▶ What you will do
Write out every line below that includes the word "Hướng".

▶ Input material

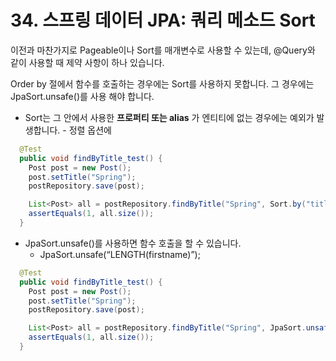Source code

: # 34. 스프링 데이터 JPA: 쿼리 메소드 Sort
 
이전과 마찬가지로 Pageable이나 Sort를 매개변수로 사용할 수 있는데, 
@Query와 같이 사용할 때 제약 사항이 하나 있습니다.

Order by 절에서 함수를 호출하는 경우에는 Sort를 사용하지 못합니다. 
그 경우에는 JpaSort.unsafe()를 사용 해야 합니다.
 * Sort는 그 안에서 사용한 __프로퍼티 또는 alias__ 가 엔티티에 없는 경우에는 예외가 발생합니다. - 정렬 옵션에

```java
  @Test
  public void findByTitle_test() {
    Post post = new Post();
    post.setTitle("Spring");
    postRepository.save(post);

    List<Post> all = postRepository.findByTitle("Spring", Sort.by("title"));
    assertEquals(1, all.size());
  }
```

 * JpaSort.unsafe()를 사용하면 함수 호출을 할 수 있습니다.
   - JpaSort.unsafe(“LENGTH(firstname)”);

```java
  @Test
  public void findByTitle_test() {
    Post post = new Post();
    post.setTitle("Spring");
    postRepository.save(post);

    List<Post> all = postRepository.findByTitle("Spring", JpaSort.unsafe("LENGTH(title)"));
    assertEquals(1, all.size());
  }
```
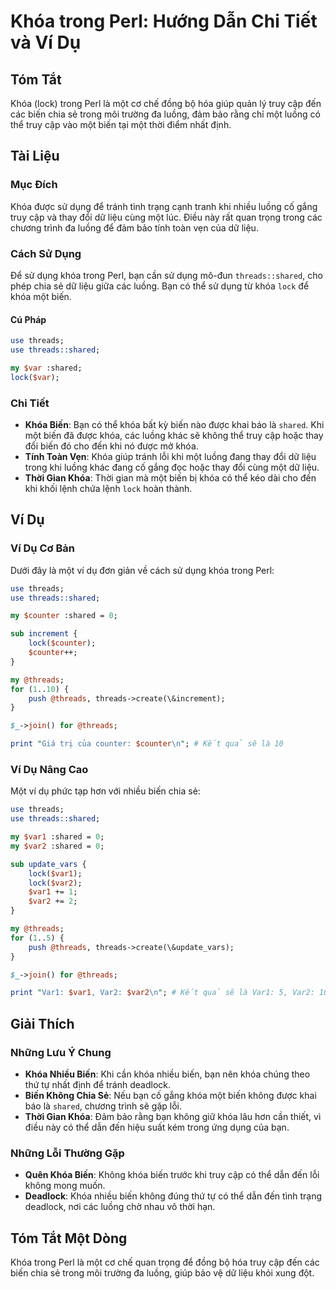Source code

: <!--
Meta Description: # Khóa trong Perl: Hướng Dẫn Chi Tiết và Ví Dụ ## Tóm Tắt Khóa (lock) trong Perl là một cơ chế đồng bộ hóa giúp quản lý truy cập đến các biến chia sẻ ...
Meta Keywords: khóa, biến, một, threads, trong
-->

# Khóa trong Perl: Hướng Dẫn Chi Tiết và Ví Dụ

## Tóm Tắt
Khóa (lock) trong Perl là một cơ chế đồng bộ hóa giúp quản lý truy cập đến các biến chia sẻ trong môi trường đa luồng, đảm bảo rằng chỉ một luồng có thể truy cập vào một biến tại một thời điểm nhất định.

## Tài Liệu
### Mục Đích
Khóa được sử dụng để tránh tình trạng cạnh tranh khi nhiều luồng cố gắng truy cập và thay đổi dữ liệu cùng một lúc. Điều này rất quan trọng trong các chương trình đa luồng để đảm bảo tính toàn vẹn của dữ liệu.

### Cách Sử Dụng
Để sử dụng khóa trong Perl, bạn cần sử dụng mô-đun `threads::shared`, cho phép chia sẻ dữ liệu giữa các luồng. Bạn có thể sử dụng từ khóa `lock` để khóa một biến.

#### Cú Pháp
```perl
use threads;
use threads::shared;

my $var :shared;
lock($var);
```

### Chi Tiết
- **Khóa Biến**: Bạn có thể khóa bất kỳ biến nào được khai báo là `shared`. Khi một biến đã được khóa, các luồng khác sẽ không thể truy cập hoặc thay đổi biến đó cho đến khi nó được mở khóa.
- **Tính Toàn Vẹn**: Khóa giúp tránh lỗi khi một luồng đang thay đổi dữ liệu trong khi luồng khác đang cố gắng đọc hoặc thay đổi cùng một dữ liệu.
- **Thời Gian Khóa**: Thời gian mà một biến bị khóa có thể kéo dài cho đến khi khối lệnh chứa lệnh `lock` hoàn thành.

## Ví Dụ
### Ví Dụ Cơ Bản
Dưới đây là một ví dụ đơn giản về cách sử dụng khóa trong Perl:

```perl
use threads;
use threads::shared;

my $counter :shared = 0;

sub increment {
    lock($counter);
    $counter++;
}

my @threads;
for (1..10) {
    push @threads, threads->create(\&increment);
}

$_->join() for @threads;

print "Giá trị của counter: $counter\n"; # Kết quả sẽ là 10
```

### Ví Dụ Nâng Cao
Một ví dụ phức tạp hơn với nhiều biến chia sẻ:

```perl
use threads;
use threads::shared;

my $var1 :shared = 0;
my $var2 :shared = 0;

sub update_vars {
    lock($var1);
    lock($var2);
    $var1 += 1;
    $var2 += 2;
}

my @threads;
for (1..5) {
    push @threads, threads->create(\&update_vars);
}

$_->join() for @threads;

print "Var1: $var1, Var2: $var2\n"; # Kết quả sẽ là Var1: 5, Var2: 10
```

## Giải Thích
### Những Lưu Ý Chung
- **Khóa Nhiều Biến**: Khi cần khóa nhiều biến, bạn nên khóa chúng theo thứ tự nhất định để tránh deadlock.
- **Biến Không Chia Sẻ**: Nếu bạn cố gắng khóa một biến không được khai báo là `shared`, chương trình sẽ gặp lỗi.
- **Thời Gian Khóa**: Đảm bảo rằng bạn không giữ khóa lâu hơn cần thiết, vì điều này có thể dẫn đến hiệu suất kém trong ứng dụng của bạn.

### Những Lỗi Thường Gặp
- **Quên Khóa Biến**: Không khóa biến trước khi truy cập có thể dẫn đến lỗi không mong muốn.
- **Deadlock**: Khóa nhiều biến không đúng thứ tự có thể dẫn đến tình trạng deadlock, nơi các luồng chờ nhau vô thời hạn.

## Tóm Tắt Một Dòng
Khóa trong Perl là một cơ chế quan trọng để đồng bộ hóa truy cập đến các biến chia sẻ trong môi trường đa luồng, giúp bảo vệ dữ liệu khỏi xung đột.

▶ Solved exercise
Meta Description: # Khóa trong Perl: Hướng Dẫn Chi Tiết và Ví Dụ ## Tóm Tắt Khóa (lock) trong Perl là một cơ chế đồng bộ hóa giúp quản lý truy cập đến các biến chia sẻ ...
# Khóa trong Perl: Hướng Dẫn Chi Tiết và Ví Dụ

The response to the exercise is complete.